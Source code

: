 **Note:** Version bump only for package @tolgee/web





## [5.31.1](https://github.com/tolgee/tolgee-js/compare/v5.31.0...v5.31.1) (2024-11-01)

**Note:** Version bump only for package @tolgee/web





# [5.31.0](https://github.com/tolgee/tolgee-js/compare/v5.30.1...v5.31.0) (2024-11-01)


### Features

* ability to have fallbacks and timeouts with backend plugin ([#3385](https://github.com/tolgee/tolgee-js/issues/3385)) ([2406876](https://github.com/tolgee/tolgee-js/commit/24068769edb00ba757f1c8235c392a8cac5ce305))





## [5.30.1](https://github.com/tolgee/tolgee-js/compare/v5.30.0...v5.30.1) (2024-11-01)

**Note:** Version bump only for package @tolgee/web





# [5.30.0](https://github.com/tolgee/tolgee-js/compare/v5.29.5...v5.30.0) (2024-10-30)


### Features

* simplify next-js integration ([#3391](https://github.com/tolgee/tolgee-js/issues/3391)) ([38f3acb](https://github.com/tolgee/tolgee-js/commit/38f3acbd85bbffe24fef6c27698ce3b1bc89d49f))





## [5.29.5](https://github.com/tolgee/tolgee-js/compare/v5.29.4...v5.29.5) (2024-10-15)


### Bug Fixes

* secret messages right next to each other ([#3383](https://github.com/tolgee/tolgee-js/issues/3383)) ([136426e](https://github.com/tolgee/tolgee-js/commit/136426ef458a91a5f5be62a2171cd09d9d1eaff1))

-.-.-

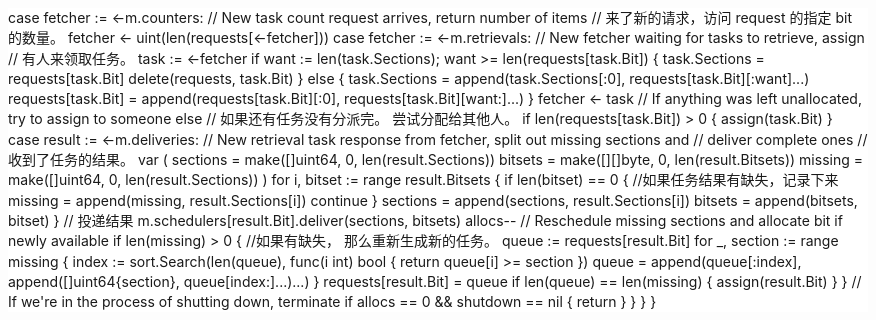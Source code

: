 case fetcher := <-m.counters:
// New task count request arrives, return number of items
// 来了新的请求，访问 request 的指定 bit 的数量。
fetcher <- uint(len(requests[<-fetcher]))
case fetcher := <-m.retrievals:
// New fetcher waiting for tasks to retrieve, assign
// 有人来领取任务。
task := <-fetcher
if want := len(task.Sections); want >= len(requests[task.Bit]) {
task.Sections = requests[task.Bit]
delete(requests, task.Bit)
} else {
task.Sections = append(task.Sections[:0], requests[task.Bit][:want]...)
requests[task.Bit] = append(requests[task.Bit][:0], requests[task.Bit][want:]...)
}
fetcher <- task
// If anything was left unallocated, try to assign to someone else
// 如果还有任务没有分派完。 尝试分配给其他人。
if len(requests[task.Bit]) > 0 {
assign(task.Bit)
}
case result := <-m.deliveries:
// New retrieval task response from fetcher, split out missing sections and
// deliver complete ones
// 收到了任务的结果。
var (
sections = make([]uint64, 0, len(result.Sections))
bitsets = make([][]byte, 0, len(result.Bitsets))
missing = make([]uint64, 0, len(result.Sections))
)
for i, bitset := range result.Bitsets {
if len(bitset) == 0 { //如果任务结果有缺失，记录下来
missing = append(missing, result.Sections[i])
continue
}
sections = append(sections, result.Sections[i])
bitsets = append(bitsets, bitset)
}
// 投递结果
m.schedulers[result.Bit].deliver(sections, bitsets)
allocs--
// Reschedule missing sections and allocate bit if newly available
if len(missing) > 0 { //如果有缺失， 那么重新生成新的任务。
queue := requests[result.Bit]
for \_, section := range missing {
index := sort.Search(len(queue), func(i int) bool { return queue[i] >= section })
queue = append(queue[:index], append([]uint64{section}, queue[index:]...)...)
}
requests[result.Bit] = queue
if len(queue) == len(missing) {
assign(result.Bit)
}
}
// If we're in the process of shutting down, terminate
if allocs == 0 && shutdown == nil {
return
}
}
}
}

-.-.-

* [ABOUT THIS EXERCISE]: Return each line from the entries above that includes "case".

* [SOLUTION FOR THIS PROBLEM]:
: case fetcher := <-m.counters:
case fetcher := <-m.retrievals:
case result := <-m.deliveries:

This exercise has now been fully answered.